In 1995, Kenneth and Joyce excitedly returned south in anticipation of further contribution to a newly democratic, rainbow nation of South Africa. From 1996, Kenneth was appointed Professor and Head of the Department of Orthopaedics at Kalafong Hospital, University of Pretoria. Again his varied competencies were evident with a practice encompassing paediatrics, spine and the full range of trauma management, but it was the organising of the training curricula at both undergraduate and postgraduate levels that exemplified his excellent teaching abilities. Other distinguished activities during the 1990s and beyond included the Lipmann Kessel Travelling Professorship to the Third World in 1993, election to the panel of examiners of The Royal College of Surgeons of Edinburgh, and numerous trips to several African universities as an external examiner.

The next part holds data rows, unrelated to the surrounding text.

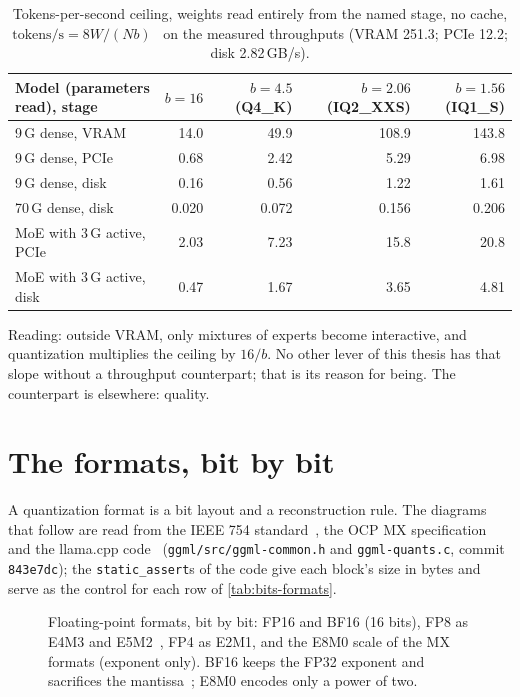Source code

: \begin{table}[ht]
\centering\small
\caption[Ceilings versus bits per weight]{Tokens-per-second ceiling, weights read entirely from the named stage, no cache, $\text{tokens/s} = 8W/(Nb)$ \calc~on the measured throughputs (VRAM 251.3; PCIe 12.2; disk 2.82\,GB/s).}
\label{tab:quant-plafonds}
\begin{tabular}{@{}lrrrr@{}}
\toprule
Model (parameters read), stage & $b=16$ & $b=4.5$ (Q4\_K) & $b=2.06$ (IQ2\_XXS) & $b=1.56$ (IQ1\_S) \\
\midrule
9\,G dense, VRAM & 14.0 & 49.9 & 108.9 & 143.8 \\
9\,G dense, PCIe & 0.68 & 2.42 & 5.29 & 6.98 \\
9\,G dense, disk & 0.16 & 0.56 & 1.22 & 1.61 \\
70\,G dense, disk & 0.020 & 0.072 & 0.156 & 0.206 \\
MoE with 3\,G active, PCIe & 2.03 & 7.23 & 15.8 & 20.8 \\
MoE with 3\,G active, disk & 0.47 & 1.67 & 3.65 & 4.81 \\
\bottomrule
\end{tabular}
\end{table}

Reading: outside VRAM, only mixtures of experts become interactive, and quantization multiplies the ceiling by $16/b$. No other lever of this thesis has that slope without a throughput counterpart; that is its reason for being. The counterpart is elsewhere: quality.

\section{The formats, bit by bit}\label{sec:formats}

A quantization format is a bit layout and a reconstruction rule. The diagrams that follow are read from the IEEE 754 standard~\cite{ieee754}, the OCP MX specification~\cite{ocpmx2023,mx2023} and the llama.cpp code~\cite{llamacpp} (\texttt{ggml/src/ggml-common.h} and \texttt{ggml-quants.c}, commit \texttt{843e7dc}); the \texttt{static\_assert}s of the code give each block's size in bytes and serve as the control for each row of \cref{tab:bits-formats}.

\begin{figure}[ht]
\centering
\SchemaFlottants
\caption[Floating-point formats, bit by bit]{Floating-point formats, bit by bit: FP16 and BF16 (16 bits), FP8 as E4M3 and E5M2~\cite{micikevicius2022fp8}, FP4 as E2M1, and the E8M0 scale of the MX formats (exponent only). BF16 keeps the FP32 exponent and sacrifices the mantissa~\cite{kalamkar2019bf16}; E8M0 encodes only a power of two.}
\label{fig:flottants}
\end{figure}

In 2002, his peers recognised his immense contribution and he was duly awarded Officer of the Order of the British Empire in the New Year’s list for services to orthopaedics in Africa.
In the later years of his career Kenneth was to be found working in the Mpumalanga province of South Africa, providing further orthopaedic services to remote areas of great need and training many young doctors to competency in the management of trauma and emergency orthopaedics. He returned to the UK in 2009 and continued to work. In 2010, while in a locum post at the New Royal Infirmary in Edinburgh he was taken ill during an operating list. Acute myeloid leukaemia was the diagnosis, but he fought this with quiet determination gaining remission and returning to work in Dumfries later in the year. A relapse in January 2011 forced his retirement however he again battled hard, enduring more treatment and obtaining another remission. He lived in good spirits in anticipation of stem cell transplanting but succumbed suddenly to a haemorrhagic stroke on 3 July 2011. He is survived by his wife Joyce, five children, six grandchildren, a sister and one brother.